Almost 59 per cent of the households told the survey they are paying more for the same quantity of milk sold by their preferred brands. As many as 19 per cent households said they have reduced milk consumption due to high prices.
Around 16 per cent of the respondents accepted they had switched to cheaper alternatives of the same brand.
Around three percent of the respondents said they have switched to buying milk from a local source and an equal number of people said they have stopped buying milk. To ease the impact of price rise, some state milk cooperatives recently lowered the size of milk pouches.
Scarce season for milk
After high fodder and feed rates, the other big reason for milk becoming expensive is the scarce flush season this year. It is the season, usually running October to March, and characterised by abundant milk supply and low prices.

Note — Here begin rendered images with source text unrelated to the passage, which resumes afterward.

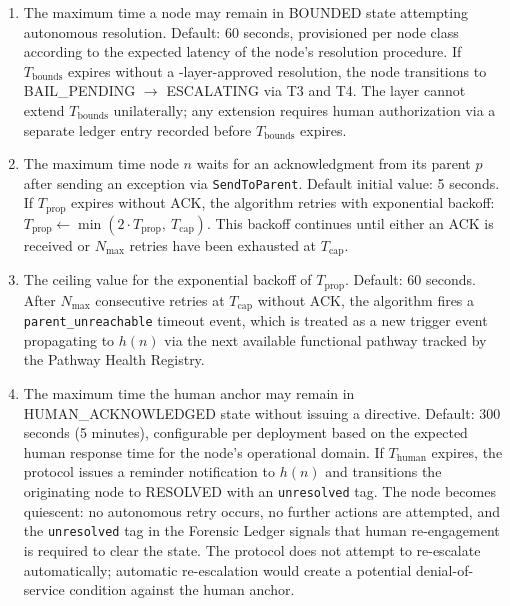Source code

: \begin{enumerate}
\item[\textbf{$T_{\text{bounds}}$ — Bounds Engine resolution timeout.}] The maximum time a node may remain in BOUNDED state attempting autonomous resolution. Default: 60 seconds, provisioned per node class according to the expected latency of the node's resolution procedure. If $T_{\text{bounds}}$ expires without a \fact-layer-approved resolution, the node transitions to BAIL\_PENDING $\rightarrow$ ESCALATING via T3 and T4. The \fact{} layer cannot extend $T_{\text{bounds}}$ unilaterally; any extension requires human authorization via a separate ledger entry recorded before $T_{\text{bounds}}$ expires.

\item[\textbf{$T_{\text{prop}}$ — Per-hop propagation timeout.}] The maximum time node $n$ waits for an acknowledgment from its parent $p$ after sending an exception via \texttt{SendToParent}. Default initial value: 5 seconds. If $T_{\text{prop}}$ expires without ACK, the algorithm retries with exponential backoff: $T_{\text{prop}} \leftarrow \min(2 \cdot T_{\text{prop}},\ T_{\text{cap}})$. This backoff continues until either an ACK is received or $N_{\max}$ retries have been exhausted at $T_{\text{cap}}$.

\item[\textbf{$T_{\text{cap}}$ — Maximum propagation timeout value.}] The ceiling value for the exponential backoff of $T_{\text{prop}}$. Default: 60 seconds. After $N_{\max}$ consecutive retries at $T_{\text{cap}}$ without ACK, the algorithm fires a \texttt{parent\_unreachable} timeout event, which is treated as a new trigger event propagating to $h(n)$ via the next available functional pathway tracked by the Pathway Health Registry.

\item[\textbf{$T_{\text{human}}$ — Human acknowledgment timeout.}] The maximum time the human anchor may remain in HUMAN\_ACKNOWLEDGED state without issuing a directive. Default: 300 seconds (5 minutes), configurable per deployment based on the expected human response time for the node's operational domain. If $T_{\text{human}}$ expires, the protocol issues a reminder notification to $h(n)$ and transitions the originating node to RESOLVED with an \texttt{unresolved} tag. The node becomes quiescent: no autonomous retry occurs, no further actions are attempted, and the \texttt{unresolved} tag in the Forensic Ledger signals that human re-engagement is required to clear the state. The protocol does not attempt to re-escalate automatically; automatic re-escalation would create a potential denial-of-service condition against the human anchor.
\end{enumerate}

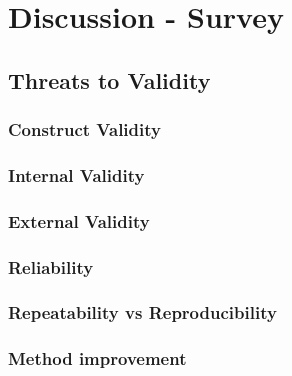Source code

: \section{Discussion - Survey}

\subsection{Threats to Validity}  

\subsubsection{Construct Validity}

\subsubsection{Internal Validity}

\subsubsection{External Validity}

\subsubsection{Reliability}

\subsubsection{Repeatability vs Reproducibility}

\subsubsection{Method improvement}
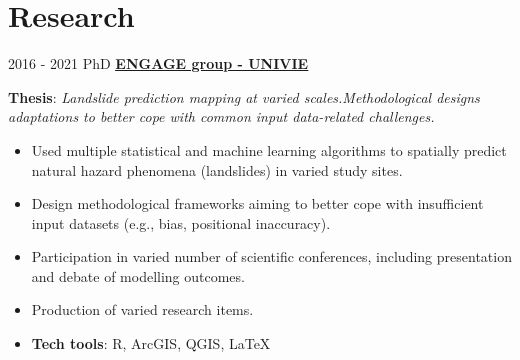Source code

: \documentclass[letterpaper]{twentysecondcv} %
\begin{document}
\section{Research}
\begin{twenty}
	\twentyitem
    	{2016 - 2021}
		{}
        {PhD }
        {\href{https://geographie.univie.ac.at/arbeitsgruppen/engage-geomorphologische-systeme-und-risikoforschung/}{\normalsize  \textbf{\underline{ENGAGE group - UNIVIE}}}}
        {}
        {
       	\hspace{1mm}
       	
       	\textbf{Thesis}: \textit{Landslide prediction mapping at varied scales.Methodological designs adaptations to better cope with common input data-related challenges.}
        {\begin{itemize}
        \item Used multiple statistical and machine learning algorithms to spatially predict natural hazard phenomena (landslides) in varied study sites. 
        \item Design methodological frameworks aiming to better cope with insufficient input datasets (e.g., bias, positional inaccuracy). 
        \item Participation in varied number of scientific conferences, including presentation and debate of modelling outcomes.
        \item Production of varied research items.
        \item \textbf{Tech tools}: R, ArcGIS, QGIS, \large \LaTeX
		\end{itemize}}
        }
\end{twenty}
\end{document}
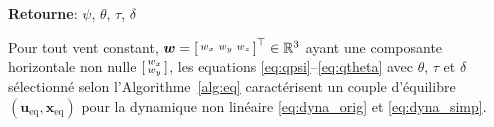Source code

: \begin{algorithm}
\begin{algorithmic}[1]
    \end{algorithmic}
    \hspace*{.1cm} \textbf{Retourne}:  $\psi$, $\theta$, $\tau$, $\delta$
    \end{algorithm}


    \begin{theorem}\label{thm:eqs}
    Pour tout vent constant, $\boldsymbol{w} =\left[ \begin{smallmatrix}w_x & w_y & w_z \end{smallmatrix} \right]^\top \in {\mathbb R}^3$ ayant une composante horizontale non nulle $\left[ \begin{smallmatrix}w_x \\ w_y \end{smallmatrix} \right]$,
    les equations \eqref{eq:qpsi}--\eqref{eq:qtheta} avec $\theta$, $\tau$ et $\delta$ sélectionné selon l'Algorithme~\ref{alg:eq} caractérisent un couple d'équilibre $(\boldsymbol{u}_{\text{eq}}, \boldsymbol{x}_{\text{eq}})$ pour la dynamique non linéaire \eqref{eq:dyna_orig} et \eqref{eq:dyna_simp}.
    
    \end{theorem}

In this season, dairy companies and cooperatives convert liquid milk into skimmed milk powder (SMP) and butter for use during lean months of April to September.
Summer in North India is delayed this year due to an unusually wet March that pushed up milk prices. North India milk has a fat content, of around 6-7 per cent, than in west India (5-6 per cent) and south India (3.5-4 per cent). Higher fat content helps in better conversion for butter oil and ghee.
India annually produces around 300,000 tonnes of SMP and 100,000 tonnes of butter, according to trade and industry players. Of this, around 60-70 per cent is manufactured during the flush season.
This year there is not enough for companies to make SMP, butter or ghee.
In the milk business, almost 80 per cent of the price the consumer pays goes for procurement from farmers. Feed and fodder prices comprise 70-80 per cent of milk production.
Industry players said that due to poor liquid milk supplies the country has SMP stocks of around 70,000-80,000 tonnes compared to the requirement of 200,000-250,000 tonnes. Against a requirement of 100,000 tonnes of butter oil, just around 10,000-20,000 tonnes was made in the flush season.
When summer sets in fully and liquid milk supplies go down, India might not have adequate SMP and butter oil stocks to convert into liquid milk.
“High fodder rates and low price of milk a few years back meant that farmers underfed their cattle and breeding programmes too didn’t take off in the right spirit. All of which has combined together to pull down milk production,” said a senior industry official.
The import option
To prevent shortage, the industry is asking for the canalized import of SMP through government agencies and not under the open general license.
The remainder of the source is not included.